=== The data ===

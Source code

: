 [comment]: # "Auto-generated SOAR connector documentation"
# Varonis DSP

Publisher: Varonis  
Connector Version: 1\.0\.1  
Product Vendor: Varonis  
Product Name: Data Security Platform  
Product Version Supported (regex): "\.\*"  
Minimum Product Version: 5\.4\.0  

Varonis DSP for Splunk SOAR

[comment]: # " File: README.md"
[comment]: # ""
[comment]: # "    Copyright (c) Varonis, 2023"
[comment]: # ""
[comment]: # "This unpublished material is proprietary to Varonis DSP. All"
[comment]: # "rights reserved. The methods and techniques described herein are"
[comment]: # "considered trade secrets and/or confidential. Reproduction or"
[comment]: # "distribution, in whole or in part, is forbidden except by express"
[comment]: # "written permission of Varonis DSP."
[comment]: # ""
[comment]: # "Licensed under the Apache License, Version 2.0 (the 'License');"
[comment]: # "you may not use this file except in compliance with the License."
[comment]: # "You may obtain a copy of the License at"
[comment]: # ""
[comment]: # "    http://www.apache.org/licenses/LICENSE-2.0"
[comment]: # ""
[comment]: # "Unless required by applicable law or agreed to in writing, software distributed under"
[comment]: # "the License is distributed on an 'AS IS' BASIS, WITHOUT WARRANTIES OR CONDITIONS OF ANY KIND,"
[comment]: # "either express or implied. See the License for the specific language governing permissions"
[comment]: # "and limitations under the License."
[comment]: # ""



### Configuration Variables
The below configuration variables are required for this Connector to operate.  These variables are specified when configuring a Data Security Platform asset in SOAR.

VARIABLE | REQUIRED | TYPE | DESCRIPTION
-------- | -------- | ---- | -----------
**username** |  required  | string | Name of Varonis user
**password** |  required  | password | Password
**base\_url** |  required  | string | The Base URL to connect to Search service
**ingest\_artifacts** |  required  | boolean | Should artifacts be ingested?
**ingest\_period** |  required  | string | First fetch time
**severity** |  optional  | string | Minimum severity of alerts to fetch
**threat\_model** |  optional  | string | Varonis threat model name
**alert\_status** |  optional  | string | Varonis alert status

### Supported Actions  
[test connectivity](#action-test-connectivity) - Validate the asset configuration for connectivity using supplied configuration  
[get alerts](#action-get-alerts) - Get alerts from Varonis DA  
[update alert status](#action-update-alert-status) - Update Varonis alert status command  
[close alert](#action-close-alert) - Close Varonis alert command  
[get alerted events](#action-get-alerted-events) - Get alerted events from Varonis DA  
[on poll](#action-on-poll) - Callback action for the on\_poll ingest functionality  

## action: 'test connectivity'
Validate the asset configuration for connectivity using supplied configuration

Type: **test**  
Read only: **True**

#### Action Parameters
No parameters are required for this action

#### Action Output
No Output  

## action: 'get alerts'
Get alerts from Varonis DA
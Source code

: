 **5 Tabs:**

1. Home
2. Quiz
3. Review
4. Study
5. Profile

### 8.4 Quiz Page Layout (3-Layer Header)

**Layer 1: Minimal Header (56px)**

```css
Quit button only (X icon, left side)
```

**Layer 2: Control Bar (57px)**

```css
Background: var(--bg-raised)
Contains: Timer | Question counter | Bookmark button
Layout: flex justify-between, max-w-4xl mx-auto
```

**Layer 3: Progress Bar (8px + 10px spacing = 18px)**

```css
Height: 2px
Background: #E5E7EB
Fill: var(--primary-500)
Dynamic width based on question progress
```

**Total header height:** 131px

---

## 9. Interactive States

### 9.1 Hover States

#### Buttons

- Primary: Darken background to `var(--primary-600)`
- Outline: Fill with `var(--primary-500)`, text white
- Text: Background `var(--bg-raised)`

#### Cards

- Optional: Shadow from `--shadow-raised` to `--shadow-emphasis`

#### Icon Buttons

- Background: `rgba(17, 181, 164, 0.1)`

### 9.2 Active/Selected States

===

If the string "raised" appears in a line of the data above, that line counts. State how many such lines there are and nothing more.

3